A study published in BJOG: An International Journal of Obstetrics and Gynaecology investigated whether women with endometriosis in the United Kingdom have an increased chance of being diagnosed with irritable bowel syndrome (IBS) and pelvic inflammatory disease (PID).
Endometriosis – Endometrial cells normally line the inside of the uterus. Endometriosis is a condition wherein these cells, which are sensitive to female hormones, grow in places other than the uterine lining. This condition often develops on sites such as the ovaries, fallopian tubes, bladder, and intestines, which can lead to scar tissue formation. The typical symptoms of endometriosis are chronic pelvic pain, painful periods (dysmenorrhoea), pain during sexual intercourse (dyspareunia), and difficulty passing stool (dyschezia).

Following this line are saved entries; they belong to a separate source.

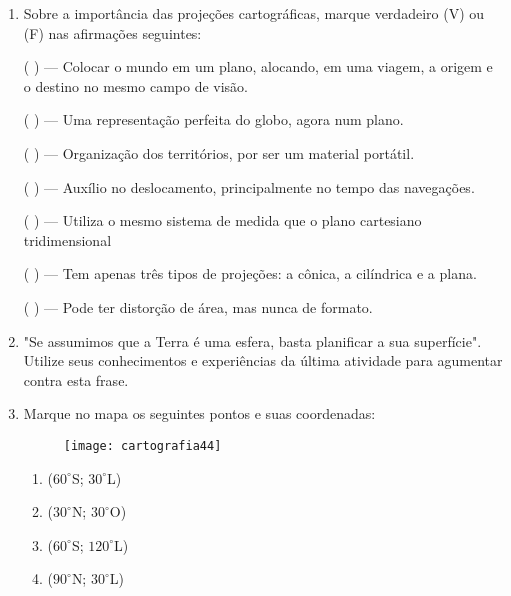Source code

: {\begin{enumerate}
\begin{figure}[H]
\centering
\texttt{[image: cartografia38]}
\end{figure}

Sabendo que as figuras abaixo são projeções cartográficas da figura anterior, aponte as deformações ocorridas.

\begin{figure}[H]
\centering
\texttt{[image: cartografia390]}
\end{figure}


\item Sobre a importância das projeções cartográficas, marque verdadeiro (V) ou (F) nas afirmações seguintes:

({ }{ }{ }) --- Colocar o mundo em um plano, alocando, em uma viagem, a origem e o destino no mesmo campo de visão.

({ }{ }{ }) --- Uma representação perfeita do globo, agora num plano.

({ }{ }{ }) --- Organização dos territórios, por ser um material portátil.

({ }{ }{ }) --- Auxílio no deslocamento, principalmente no tempo das navegações.

({ }{ }{ }) --- Utiliza o mesmo sistema de medida que o plano cartesiano tridimensional

({ }{ }{ }) --- Tem apenas três tipos de projeções: a cônica, a cilíndrica e a plana.

({ }{ }{ }) --- Pode ter distorção de área, mas nunca de formato.

\item "Se assumimos que a Terra é uma esfera, basta planificar a sua superfície". Utilize seus conhecimentos e experiências da última atividade para agumentar contra esta frase.

\item Marque no mapa os seguintes pontos e suas coordenadas:

\begin{figure}[H]
\centering
\texttt{[image: cartografia44]}

\end{figure}

\begin{enumerate}
\item ($60^{\circ}$S; $30^{\circ}$L)
\item ($30^{\circ}$N; $30^{\circ}$O)
\item ($60^{\circ}$S; $120^{\circ}$L)
\item ($90^{\circ}$N; $30^{\circ}$L)
\end{enumerate}


\end{enumerate}}

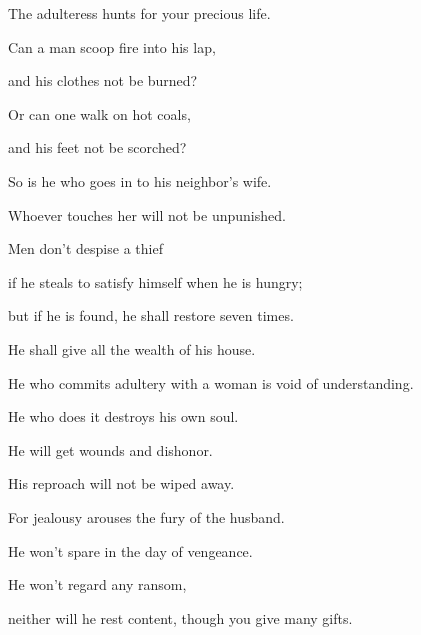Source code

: {\par }{\QB The adulteress hunts for your precious life.
\par }{\Q {}Can a man scoop fire into his lap,
\par }{\QB and his clothes not be burned?
\par }{\Q {}Or can one walk on hot coals,
\par }{\QB and his feet not be scorched?
\par }{\Q {}So is he who goes in to his neighbor’s wife.
\par }{\QB Whoever touches her will not be unpunished.
\par }{\Q {}Men don’t despise a thief
\par }{\QB if he steals to satisfy himself when he is hungry;
\par }{\Q {}but if he is found, he shall restore seven times.
\par }{\QB He shall give all the wealth of his house.
\par }{\Q {}He who commits adultery with a woman is void of understanding.
\par }{\QB He who does it destroys his own soul.
\par }{\Q {}He will get wounds and dishonor.
\par }{\QB His reproach will not be wiped away.
\par }{\Q {}For jealousy arouses the fury of the husband.
\par }{\QB He won’t spare in the day of vengeance.
\par }{\Q {}He won’t regard any ransom,
\par }{\QB neither will he rest content, though you give many gifts.

}
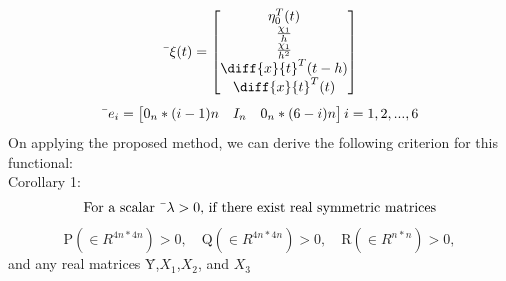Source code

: \documentclass[journal]{IEEEtran}
\begin{document}
\begin{equation}
\text{\={$\xi(t)$}} = 
\begin{bmatrix}
\eta^{T}_{0}(t) \\ 
 \frac{\chi_1}{h} \\ 
 \frac{\chi_1}{h^2} \\
\diff{x}{t}^T(t - h) \\
\diff{x}{t}^T(t) \\
\end{bmatrix}
\end{equation}
\begin{equation}
\text{\={$e_i$}} = 
\begin{bmatrix}
0_n*(i-1)n & I_n & 0_n*(6-i)n  
\end{bmatrix}
i=1,2,...,6
\end{equation}
On applying the proposed method, we can derive the following criterion for this functional: 
\\
Corollary 1:
\begin{equation}
\text{For a scalar \={$\lambda$}} > 0 \text{, if there exist real symmetric matrices}
\end{equation}
\begin{equation}
\text{\={P}} (\text{$\in {R^{4n*4n}}$}) > 0, \quad  \text{\={Q}}(\text{$\in {R^{4n*4n}}$}) > 0, \quad \text{\={R}} (\text{$\in {R^{n*n}}$}) > 0,
\end{equation}
and any real matrices {\={Y}},{\={$X_1$}},{\={$X_2$}}, and {\={$X_3$}}
\end{document}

Irritable Bowel Syndrome – IBS is a functional gastrointestinal disorder, which means that there are abnormalities in the function or motility of the gut, with no visible or measurable damage to the digestive system. Its symptoms include abdominal pain, bloating, constipation, and/or diarrhea. Approximately 13-20% of Canadians of all ages have irritable bowel syndrome, although it is more common in women than in men.
Pelvic Inflammatory Disease – PID is a general term that refers to an infection of the uterus, fallopian tubes, or other reproductive organs. Some of the signs and symptoms of this disease are lower abdominal pain, pain during sexual intercourse, and pain during urination (dysuria).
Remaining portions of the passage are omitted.